One of the most important developments in the uptake of hypofractionation for prostate cancer in radiation oncology was the intentional ignoring of the differing rates of grade 0/1/2 toxicity in patients treated with hypofract vs std fract; it was the deciding advancement in GU in rad onc in the last 20y imho

There is also the effect of comparing treatments in stepwise fashion. 20 fractions is compared to standard with higher tox but meets the non-inferiority threshold. 5 is compared to 20 with higher tox but meets the non-inferiority threshold. And so on with 1 or 3 to 5. But no one compares 5 to conventional or 1/3 to conventional. Just keep boiling the frog.
 
There is also the effect of comparing treatments in stepwise fashion. 20 fractions is compared to standard with higher tox but meets the non-inferiority threshold. 5 is compared to 20 with higher tox but meets the non-inferiority threshold. And so on with 1 or 3 to 5. But no one compares 5 to conventional or 1/3 to conventional. Just keep boiling the frog.
What's your take from clinical experience? We all have our biases but few of us follow prostates more than 2-5 years out if they have Urology on board. Have you seen a different late side effect profile going from 44-28-20-5?
 
What's your take from clinical experience? We all have our biases but few of us follow prostates more than 2-5 years out if they have Urology on board. Have you seen a different late side effect profile going from 44-28-20-5?

Small N, but definitely see more irritative GU side effects from SBRT. Hard to compare conventional to 20 fractions since not many get conventional and there is a lot of brachy monotherapy or brachy boost for higher risk in my region.
 
There is also the effect of comparing treatments in stepwise fashion. 20 fractions is compared to standard with higher tox but meets the non-inferiority threshold. 5 is compared to 20 with higher tox but meets the non-inferiority threshold. And so on with 1 or 3 to 5. But no one compares 5 to conventional or 1/3 to conventional. Just keep boiling the frog.
Preach. It's like the 501(k) device approval pathway at the FDA.
 
There is also the effect of comparing treatments in stepwise fashion. 20 fractions is compared to standard with higher tox but meets the non-inferiority threshold. 5 is compared to 20 with higher tox but meets the non-inferiority threshold. And so on with 1 or 3 to 5. But no one compares 5 to conventional or 1/3 to conventional. Just keep boiling the frog.
Biocreep...
 
Pro tip on Medicare Advantage patients who may get standard fractionatation for their prostate cancer denied by benefit managers on the front end... have the member appeal the decision, and have them print out the NCCN guideline which shows 45 fractions for all stages as acceptable (yes it shows eg 28 fraction preferred etc etc but std fx is acceptable for all stages per NCCN) to send in with the appeal.

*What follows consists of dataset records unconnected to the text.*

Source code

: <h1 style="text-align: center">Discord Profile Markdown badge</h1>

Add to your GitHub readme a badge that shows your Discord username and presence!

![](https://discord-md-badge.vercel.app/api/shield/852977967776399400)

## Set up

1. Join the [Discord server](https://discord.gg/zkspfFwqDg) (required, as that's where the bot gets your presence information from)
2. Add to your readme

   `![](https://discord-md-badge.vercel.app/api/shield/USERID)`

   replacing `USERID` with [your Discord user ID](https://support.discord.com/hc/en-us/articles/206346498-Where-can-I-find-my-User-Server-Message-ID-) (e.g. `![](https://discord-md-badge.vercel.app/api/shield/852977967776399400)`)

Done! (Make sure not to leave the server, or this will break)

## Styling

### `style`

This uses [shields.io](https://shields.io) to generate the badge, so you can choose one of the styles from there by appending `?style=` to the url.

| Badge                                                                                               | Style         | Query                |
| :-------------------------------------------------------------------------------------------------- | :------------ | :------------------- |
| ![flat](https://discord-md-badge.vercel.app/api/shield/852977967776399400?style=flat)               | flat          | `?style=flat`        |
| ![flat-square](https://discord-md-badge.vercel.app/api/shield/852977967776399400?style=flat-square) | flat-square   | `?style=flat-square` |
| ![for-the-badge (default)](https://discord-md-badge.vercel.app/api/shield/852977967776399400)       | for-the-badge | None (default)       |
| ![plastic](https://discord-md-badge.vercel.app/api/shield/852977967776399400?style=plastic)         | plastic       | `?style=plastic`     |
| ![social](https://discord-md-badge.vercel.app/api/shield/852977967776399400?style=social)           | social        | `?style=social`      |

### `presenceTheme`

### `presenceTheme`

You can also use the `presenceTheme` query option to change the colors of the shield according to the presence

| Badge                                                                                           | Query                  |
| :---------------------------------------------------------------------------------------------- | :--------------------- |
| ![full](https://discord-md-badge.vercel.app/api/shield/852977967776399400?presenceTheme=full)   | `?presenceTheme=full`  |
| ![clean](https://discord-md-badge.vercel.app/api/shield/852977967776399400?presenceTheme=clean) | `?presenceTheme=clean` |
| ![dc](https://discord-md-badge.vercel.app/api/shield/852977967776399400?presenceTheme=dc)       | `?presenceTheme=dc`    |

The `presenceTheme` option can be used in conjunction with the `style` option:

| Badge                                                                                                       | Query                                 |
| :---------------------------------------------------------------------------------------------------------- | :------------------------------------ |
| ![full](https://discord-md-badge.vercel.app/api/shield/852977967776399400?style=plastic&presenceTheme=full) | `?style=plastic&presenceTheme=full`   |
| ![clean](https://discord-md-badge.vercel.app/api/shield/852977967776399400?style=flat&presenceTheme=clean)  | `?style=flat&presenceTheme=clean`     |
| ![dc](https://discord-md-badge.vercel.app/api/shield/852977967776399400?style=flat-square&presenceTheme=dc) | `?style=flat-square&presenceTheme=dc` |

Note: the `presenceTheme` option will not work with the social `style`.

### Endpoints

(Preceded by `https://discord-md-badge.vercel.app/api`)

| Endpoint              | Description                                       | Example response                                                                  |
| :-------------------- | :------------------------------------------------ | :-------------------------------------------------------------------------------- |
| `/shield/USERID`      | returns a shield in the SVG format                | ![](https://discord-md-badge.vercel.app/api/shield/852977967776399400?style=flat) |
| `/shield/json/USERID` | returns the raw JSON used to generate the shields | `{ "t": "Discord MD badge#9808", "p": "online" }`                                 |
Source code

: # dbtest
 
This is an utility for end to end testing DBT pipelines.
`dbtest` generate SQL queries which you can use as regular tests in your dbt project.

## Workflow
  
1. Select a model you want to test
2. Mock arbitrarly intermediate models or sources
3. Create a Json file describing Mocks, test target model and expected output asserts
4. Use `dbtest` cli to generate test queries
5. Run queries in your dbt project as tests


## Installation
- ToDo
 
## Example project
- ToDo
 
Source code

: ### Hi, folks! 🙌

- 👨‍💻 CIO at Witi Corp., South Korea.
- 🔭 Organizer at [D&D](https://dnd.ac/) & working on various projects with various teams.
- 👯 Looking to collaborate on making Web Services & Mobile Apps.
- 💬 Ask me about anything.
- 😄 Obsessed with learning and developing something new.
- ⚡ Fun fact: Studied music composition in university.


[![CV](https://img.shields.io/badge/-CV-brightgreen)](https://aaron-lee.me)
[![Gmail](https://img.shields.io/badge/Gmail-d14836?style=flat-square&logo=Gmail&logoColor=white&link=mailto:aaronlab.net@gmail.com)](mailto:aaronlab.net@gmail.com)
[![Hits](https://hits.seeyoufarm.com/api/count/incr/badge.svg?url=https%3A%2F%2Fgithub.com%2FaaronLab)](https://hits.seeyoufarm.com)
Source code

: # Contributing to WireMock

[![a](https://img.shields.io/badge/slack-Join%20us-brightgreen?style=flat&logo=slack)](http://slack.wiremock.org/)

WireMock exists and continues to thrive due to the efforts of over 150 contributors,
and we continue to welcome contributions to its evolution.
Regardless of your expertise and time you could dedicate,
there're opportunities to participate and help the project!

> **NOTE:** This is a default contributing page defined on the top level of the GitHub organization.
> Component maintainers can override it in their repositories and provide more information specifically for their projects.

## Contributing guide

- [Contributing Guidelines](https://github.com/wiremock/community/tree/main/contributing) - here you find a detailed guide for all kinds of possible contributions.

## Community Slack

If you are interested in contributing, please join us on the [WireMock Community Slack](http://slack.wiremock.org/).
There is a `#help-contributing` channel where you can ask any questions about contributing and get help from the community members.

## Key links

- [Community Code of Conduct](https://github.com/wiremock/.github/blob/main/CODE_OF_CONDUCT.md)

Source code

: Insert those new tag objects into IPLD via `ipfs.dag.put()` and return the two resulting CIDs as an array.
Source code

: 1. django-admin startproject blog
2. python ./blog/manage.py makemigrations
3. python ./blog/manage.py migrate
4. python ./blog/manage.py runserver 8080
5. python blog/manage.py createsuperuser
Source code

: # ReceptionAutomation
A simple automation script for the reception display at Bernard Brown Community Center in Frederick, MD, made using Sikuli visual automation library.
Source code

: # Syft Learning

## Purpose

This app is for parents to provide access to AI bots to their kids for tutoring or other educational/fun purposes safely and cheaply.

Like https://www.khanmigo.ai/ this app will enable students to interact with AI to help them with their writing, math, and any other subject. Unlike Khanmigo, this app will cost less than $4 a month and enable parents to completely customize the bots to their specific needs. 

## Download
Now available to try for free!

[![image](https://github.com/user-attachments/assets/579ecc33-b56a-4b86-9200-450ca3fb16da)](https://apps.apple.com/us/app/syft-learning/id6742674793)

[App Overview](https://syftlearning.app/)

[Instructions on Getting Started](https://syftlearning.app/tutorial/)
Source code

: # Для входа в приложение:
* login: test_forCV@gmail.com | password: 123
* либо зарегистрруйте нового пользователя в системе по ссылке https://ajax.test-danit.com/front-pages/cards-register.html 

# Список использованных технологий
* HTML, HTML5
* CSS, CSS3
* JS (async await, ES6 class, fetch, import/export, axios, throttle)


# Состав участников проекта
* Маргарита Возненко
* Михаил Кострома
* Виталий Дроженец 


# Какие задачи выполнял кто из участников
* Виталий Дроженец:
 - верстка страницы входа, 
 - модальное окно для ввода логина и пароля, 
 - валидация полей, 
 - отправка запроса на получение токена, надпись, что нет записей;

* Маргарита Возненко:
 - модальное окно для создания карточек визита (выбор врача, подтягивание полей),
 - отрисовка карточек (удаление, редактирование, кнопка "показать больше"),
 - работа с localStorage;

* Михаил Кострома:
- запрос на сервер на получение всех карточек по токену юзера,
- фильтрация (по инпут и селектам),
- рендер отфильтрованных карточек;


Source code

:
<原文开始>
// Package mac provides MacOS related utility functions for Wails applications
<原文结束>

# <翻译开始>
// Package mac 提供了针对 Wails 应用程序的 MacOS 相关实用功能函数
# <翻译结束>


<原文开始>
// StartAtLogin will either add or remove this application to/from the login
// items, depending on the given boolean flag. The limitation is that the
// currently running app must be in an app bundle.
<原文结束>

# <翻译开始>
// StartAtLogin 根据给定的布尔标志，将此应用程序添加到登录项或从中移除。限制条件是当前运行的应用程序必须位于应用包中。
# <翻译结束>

The denial will be overturned every time.

Anybody else notice that conventional is suddenly no longer listed as an option for low and FIR prostate cancer? For UIR and high risk it's listed with the star (not a typical option). So UHC will let you treat 45 fractions only if you are doing nodes for very high risk is how this is going to go.

So, I suspect denials will no longer be overturned every time by citing NCCN on appeal. I knew this was coming eventually (based on nothing) but it's a real kick in the teeth with the recent CMS beat down on top of it. Why is a treatment that works just as well as the others with lower toxicity no longer even an option? Meanwhile urology is out there freezing focal tumors and IR is doing god knows what in the gland. I will continue to repeat that every single case of late rectal bleeding I have had to send to GI occurred in patients who received 70 Gy in 28 fractions.
 
Anybody else notice that conventional is suddenly no longer listed as an option for low and FIR prostate cancer? For UIR and high risk it's listed with the star (not a typical option). So UHC will let you treat 45 fractions only if you are doing nodes for very high risk is how this is going to go.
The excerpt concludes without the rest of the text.